Prompt: The required answer is the count of lines in the records that contain "vandepitte", with no other text.

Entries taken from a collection
Segment Open

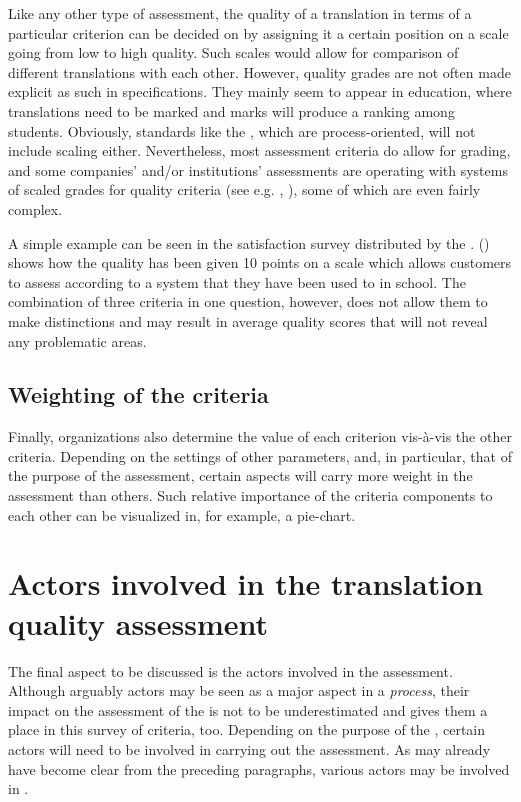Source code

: \documentclass[output=paper]{langsci/langscibook}
\begin{document}
Like any other type of assessment, the quality of a translation in terms of a particular criterion can be decided on by assigning it a certain position on a scale going from low to high quality. Such scales would allow for comparison of different translations with each other. However, quality grades are not often made explicit as such in specifications. They mainly seem to appear in education, where translations need to be marked and marks will produce a ranking among students. Obviously, standards like the \citeauthor{ISO2015}, which are process-oriented, will not include scaling either. Nevertheless, most assessment criteria do allow for grading, and some companies' and/or institutions' assessments are operating with systems of scaled grades for quality criteria (see e.g. \citeauthor{Strandvik2015}, ), some of which are even fairly complex. 



A simple example can be seen in the satisfaction survey distributed by the \citet{SCTA2015}.  () shows how the quality has been given 10 points on a scale which allows customers to assess according to a system that they have been used to in school. The combination of three criteria in one question, however, does not allow them to make distinctions and may result in average quality scores that will not reveal any problematic areas.


\subsection{Weighting of the criteria}\label{sec:vandepitte:4.2}

Finally, organizations also determine the value of each criterion vis-à-vis the other criteria. Depending on the settings of other parameters, and, in particular, that of the purpose of the assessment, certain aspects will carry more weight in the assessment than others. Such relative importance of the criteria components to each other can be visualized in, for example, a pie-chart.

\section{Actors involved in the translation quality assessment}\label{sec:vandepitte:5}

The final aspect to be discussed is the actors involved in the  assessment. Although arguably actors may be seen as a major aspect in a \textit{process}, their impact on the assessment of the  is not to be underestimated and gives them a place in this survey of  criteria, too. Depending on the purpose of the , certain actors will need to be involved in carrying out the  assessment. As may already have become clear from the preceding paragraphs, various actors may be involved in . 
\end{document}
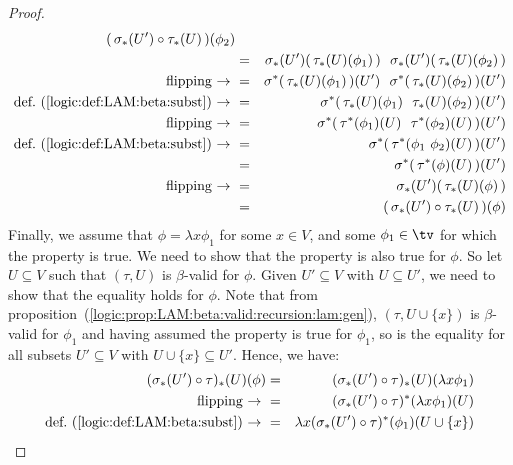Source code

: \begin{proof}
\begin{eqnarray*}
               (\,\sigma_{*}(U')\circ\tau_{*}(U)\,)(\phi_{2})\\
            &=&\sigma_{*}(U')(\,\tau_{*}(U)(\phi_{1})\,)\ \ 
               \sigma_{*}(U')(\,\tau_{*}(U)(\phi_{2})\,)\\
            \mbox{flipping\ $\to$\ }
            &=&\sigma^{*}(\,\tau_{*}(U)(\phi_{1})\,)(U')\ \ 
               \sigma^{*}(\,\tau_{*}(U)(\phi_{2})\,)(U')\\
            \mbox{def.~(\ref{logic:def:LAM:beta:subst})\ $\to$\ }
            &=&\sigma^{*}(\,\tau_{*}(U)(\phi_{1})\ \ 
                            \tau_{*}(U)(\phi_{2})\,)(U')\\ 
            \mbox{flipping\ $\to$\ }
            &=&\sigma^{*}(\,\tau^{*}(\phi_{1})(U)\ \ 
                            \tau^{*}(\phi_{2})(U)\,)(U')\\
            \mbox{def.~(\ref{logic:def:LAM:beta:subst})\ $\to$\ }
            &=&\sigma^{*}(\,\tau^{*}(\phi_{1}\ \phi_{2})(U)\,)(U')\\
            &=&\sigma^{*}(\,\tau^{*}(\phi)(U)\,)(U')\\
            \mbox{flipping\ $\to$\ }
            &=&\sigma_{*}(U')(\,\tau_{*}(U)(\phi)\,)\\
            &=&(\,\sigma_{*}(U')\circ\tau_{*}(U)\,)(\phi)
        \end{eqnarray*}
    Finally, we assume that $\phi=\lambda x\phi_{1}$ for some $x\in V$, and
    some $\phi_{1}\in\tv$ for which the property is true. We need to show
    that the property is also true for $\phi$. So let $U\subseteq V$ such 
    that $(\tau,U)$ is $\beta$-valid for $\phi$. Given $U'\subseteq V$  with
    $U\subseteq U'$, we need to show that the equality holds for $\phi$. 
    Note that from 
    proposition~(\ref{logic:prop:LAM:beta:valid:recursion:lam:gen}), 
    $(\tau, U\cup\{x\})$ is $\beta$-valid for $\phi_{1}$ and having assumed 
    the property is true for $\phi_{1}$, so is the equality for all subsets 
    $U'\subseteq V$ with $U\cup\{x\}\subseteq U'$. Hence, we have:
        \begin{eqnarray*}(\sigma_{*}(U')\circ\tau)_{*}(U)(\phi)
            &=&(\sigma_{*}(U')\circ\tau)_{*}(U)(\lambda x\phi_{1})\\
            \mbox{flipping\ $\to$\ }
            &=&(\sigma_{*}(U')\circ\tau)^{*}(\lambda x\phi_{1})(U)\\
            \mbox{def.~(\ref{logic:def:LAM:beta:subst})\ $\to$\ }
            &=&\lambda x(\sigma_{*}(U')\circ\tau)^{*}(\phi_{1})(U\cup\{x\})\\

\end{eqnarray*}
\end{proof}
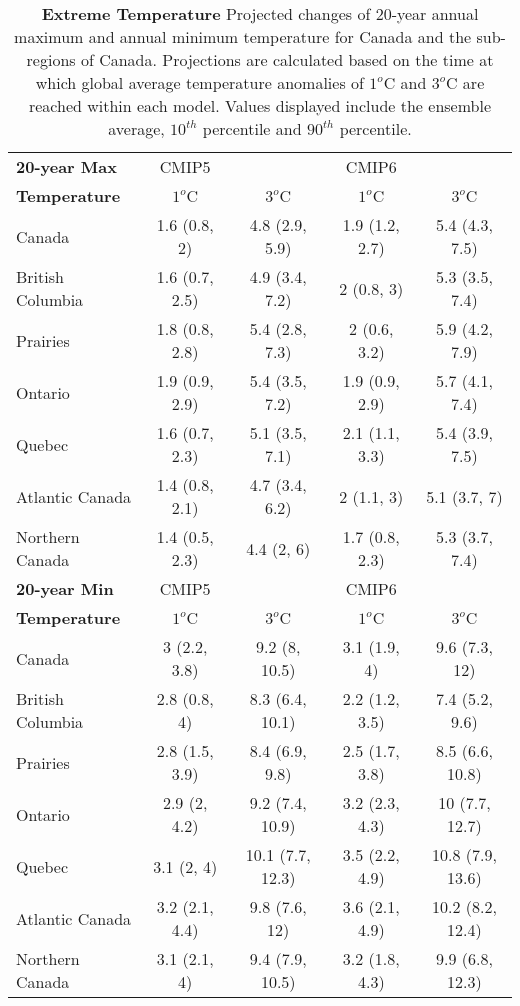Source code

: \documentclass[]{scrartcl}
\begin{document}
\begin{table}[t]
	\caption{\textbf{Extreme Temperature} Projected changes of 20-year annual maximum and annual minimum temperature for Canada and the sub-regions of Canada. Projections are calculated based on the time at which global average temperature anomalies of $1^o$C and $3^o$C are reached within each model. Values displayed include the ensemble average, $10^{th}$ percentile and $90^{th}$ percentile.}\label{table:deg_ext_tas}
	\begin{center}
		\begin{tabularx}{\linewidth}{|L|cc|cc|} 
			\hline
			\textbf{20-year Max} & CMIP5 &  & CMIP6 &   \\
			\textbf{Temperature} & $1^o$C & $3^o$C & $1^o$C & $3^o$C \\
			\hline
			Canada & 1.6 (0.8, 2) & 4.8 (2.9, 5.9) & 1.9 (1.2, 2.7) & 5.4 (4.3, 7.5) \\ 
			British Columbia & 1.6 (0.7, 2.5) & 4.9 (3.4, 7.2) & 2 (0.8, 3) & 5.3 (3.5, 7.4) \\ 
			Prairies & 1.8 (0.8, 2.8) & 5.4 (2.8, 7.3) & 2 (0.6, 3.2) & 5.9 (4.2, 7.9) \\ 
			Ontario & 1.9 (0.9, 2.9) & 5.4 (3.5, 7.2) & 1.9 (0.9, 2.9) & 5.7 (4.1, 7.4) \\ 
			Quebec & 1.6 (0.7, 2.3) & 5.1 (3.5, 7.1) & 2.1 (1.1, 3.3) & 5.4 (3.9, 7.5) \\ 
			Atlantic Canada & 1.4 (0.8, 2.1) & 4.7 (3.4, 6.2) & 2 (1.1, 3) & 5.1 (3.7, 7) \\ 
			Northern Canada & 1.4 (0.5, 2.3) & 4.4 (2, 6) & 1.7 (0.8, 2.3) & 5.3 (3.7, 7.4) \\ 
			\hline
			\textbf{20-year Min} & CMIP5 &  & CMIP6 &   \\
			\textbf{Temperature} & $1^o$C & $3^o$C & $1^o$C & $3^o$C \\	
			\hline
			Canada & 3 (2.2, 3.8) & 9.2 (8, 10.5) & 3.1 (1.9, 4) & 9.6 (7.3, 12) \\ 
			British Columbia & 2.8 (0.8, 4) & 8.3 (6.4, 10.1) & 2.2 (1.2, 3.5) & 7.4 (5.2, 9.6) \\ 
			Prairies & 2.8 (1.5, 3.9) & 8.4 (6.9, 9.8) & 2.5 (1.7, 3.8) & 8.5 (6.6, 10.8) \\ 
			Ontario & 2.9 (2, 4.2) & 9.2 (7.4, 10.9) & 3.2 (2.3, 4.3) & 10 (7.7, 12.7) \\ 
			Quebec & 3.1 (2, 4) & 10.1 (7.7, 12.3) & 3.5 (2.2, 4.9) & 10.8 (7.9, 13.6) \\ 
			Atlantic Canada & 3.2 (2.1, 4.4) & 9.8 (7.6, 12) & 3.6 (2.1, 4.9) & 10.2 (8.2, 12.4) \\ 
			Northern Canada & 3.1 (2.1, 4) & 9.4 (7.9, 10.5) & 3.2 (1.8, 4.3) & 9.9 (6.8, 12.3) \\ 
			\hline	
		\end{tabularx}
	\end{center}
\end{table}
\end{document}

Segment Closed

Reply: 2